**Records supplied:**
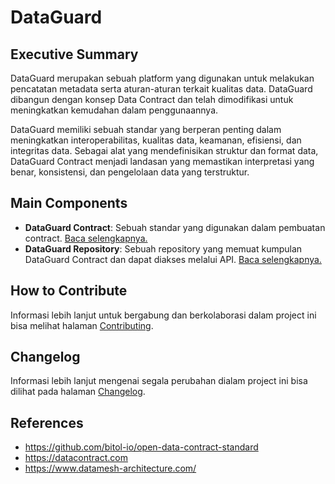 # DataGuard

## Executive Summary
DataGuard merupakan sebuah platform yang digunakan untuk melakukan pencatatan metadata serta aturan-aturan terkait kualitas data.
DataGuard dibangun dengan konsep Data Contract dan telah dimodifikasi untuk meningkatkan kemudahan dalam penggunaannya.

DataGuard memiliki sebuah standar yang berperan penting dalam meningkatkan interoperabilitas, kualitas data, keamanan, efisiensi, dan integritas data. Sebagai alat yang mendefinisikan struktur dan format data, DataGuard Contract menjadi landasan yang memastikan interpretasi yang benar, konsistensi, dan pengelolaan data yang terstruktur.

## Main Components

- **DataGuard Contract**: Sebuah standar yang digunakan dalam pembuatan contract. [Baca selengkapnya.](data-guard-contract/README.md)
- **DataGuard Repository**: Sebuah repository yang memuat kumpulan DataGuard Contract dan dapat diakses melalui API. [Baca selengkapnya.](data-guard-repository/README.md)

## How to Contribute

Informasi lebih lanjut untuk bergabung dan berkolaborasi dalam project ini bisa melihat halaman [Contributing](CONTRIBUTING.md).

## Changelog

Informasi lebih lanjut mengenai segala perubahan dialam project ini bisa dilihat pada halaman [Changelog](CHANGELOG.md).

## References

- https://github.com/bitol-io/open-data-contract-standard
- https://datacontract.com
- https://www.datamesh-architecture.com/
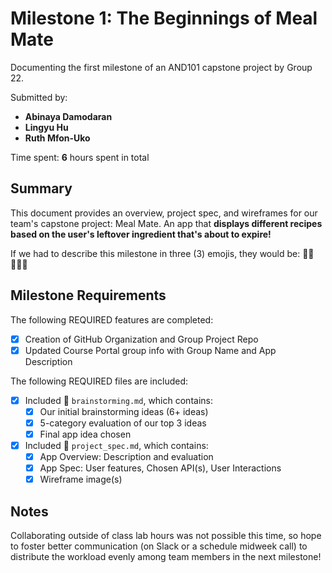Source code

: # Milestone 1: The Beginnings of Meal Mate
Documenting the first milestone of an AND101 capstone project by Group 22.

Submitted by:
- **Abinaya Damodaran**
- **Lingyu Hu**
- **Ruth Mfon-Uko**

Time spent: **6** hours spent in total

## Summary

This document provides an overview, project spec, and wireframes for our team's capstone project: Meal Mate. An app that **displays different recipes based on the user's leftover ingredient that's about to expire!**

If we had to describe this milestone in three (3) emojis, they would be: **🍲🥑👨🏼‍🍳**

## Milestone Requirements

The following REQUIRED features are completed:

- [x] Creation of GitHub Organization and Group Project Repo
- [x] Updated Course Portal group info with Group Name and App Description

The following REQUIRED files are included:

- [x] Included 📄 `brainstorming.md`, which contains:
  - [x] Our initial brainstorming ideas (6+ ideas)
  - [x] 5-category evaluation of our top 3 ideas
  - [x] Final app idea chosen
- [x] Included 📄 `project_spec.md`, which contains:
  - [x] App Overview: Description and evaluation
  - [x] App Spec: User features, Chosen API(s), User Interactions
  - [x] Wireframe image(s)

## Notes

Collaborating outside of class lab hours was not possible this time, so hope to foster better communication (on Slack or a schedule midweek call) to distribute the workload evenly among team members in the next milestone!

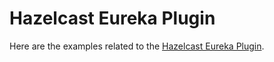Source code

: # Hazelcast Eureka Plugin

Here are the examples related to the [Hazelcast Eureka Plugin](https://github.com/hazelcast/hazelcast-eureka).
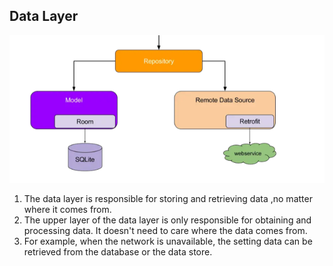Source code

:## Data Layer
![img.png](img.png)
1. The data layer is responsible for storing and retrieving data ,no matter where it comes from.
2. The upper layer of the data layer is only responsible for obtaining and processing data. It doesn't need to care where the data comes from.
3. For example, when the network is unavailable, the setting data can be retrieved from the database or the data store.
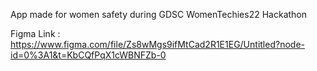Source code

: App made for women safety during GDSC WomenTechies22 Hackathon

Figma Link : https://www.figma.com/file/Zs8wMgs9ifMtCad2R1E1EG/Untitled?node-id=0%3A1&t=KbCQfPqX1cWBNFZb-0
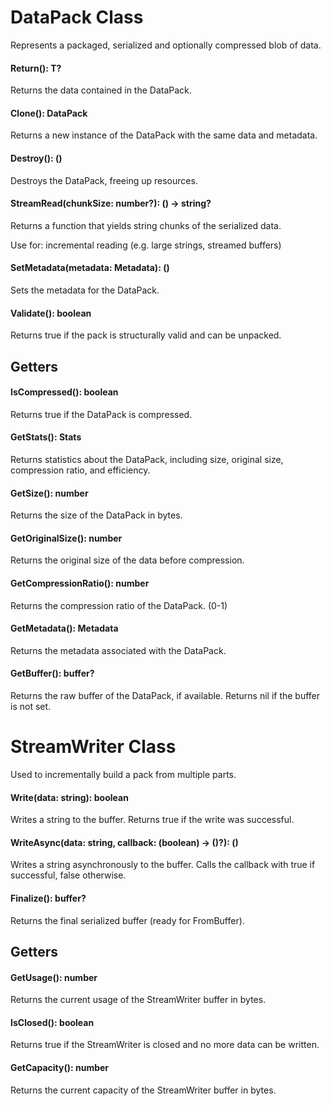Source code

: # DataPack Class
Represents a packaged, serialized and optionally compressed blob of data.

#### Return(): T?
Returns the data contained in the DataPack.

#### Clone(): DataPack<T>
Returns a new instance of the DataPack with the same data and metadata.

#### Destroy(): ()
Destroys the DataPack, freeing up resources.

#### StreamRead(chunkSize: number?): () -> string?
Returns a function that yields string chunks of the serialized data.

Use for: incremental reading (e.g. large strings, streamed buffers)

#### SetMetadata(metadata: Metadata): ()
Sets the metadata for the DataPack.

#### Validate(): boolean
Returns true if the pack is structurally valid and can be unpacked.

## Getters
#### IsCompressed(): boolean
Returns true if the DataPack is compressed.

#### GetStats(): Stats
Returns statistics about the DataPack, including size, original size, compression ratio, and efficiency.

#### GetSize(): number
Returns the size of the DataPack in bytes.

#### GetOriginalSize(): number
Returns the original size of the data before compression.

#### GetCompressionRatio(): number 
Returns the compression ratio of the DataPack. (0-1)

#### GetMetadata(): Metadata
Returns the metadata associated with the DataPack.

#### GetBuffer(): buffer?
Returns the raw buffer of the DataPack, if available. Returns nil if the buffer is not set.

# StreamWriter Class
Used to incrementally build a pack from multiple parts.

#### Write(data: string): boolean
Writes a string to the buffer. Returns true if the write was successful.

#### WriteAsync(data: string, callback: (boolean) -> ()?): ()
Writes a string asynchronously to the buffer. Calls the callback with true if successful, false otherwise.

#### Finalize(): buffer?
Returns the final serialized buffer (ready for FromBuffer).

## Getters
#### GetUsage(): number
Returns the current usage of the StreamWriter buffer in bytes.

#### IsClosed(): boolean
Returns true if the StreamWriter is closed and no more data can be written.

#### GetCapacity(): number
Returns the current capacity of the StreamWriter buffer in bytes.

**Work request:** Go to the line with "Informasi lebih lanjut untuk" in the entries above and repeat every line from there through the line with "## References", exactly and with no other text.

**Exercise solution:**
Informasi lebih lanjut untuk bergabung dan berkolaborasi dalam project ini bisa melihat halaman [Contributing](CONTRIBUTING.md).

## Changelog

Informasi lebih lanjut mengenai segala perubahan dialam project ini bisa dilihat pada halaman [Changelog](CHANGELOG.md).

## References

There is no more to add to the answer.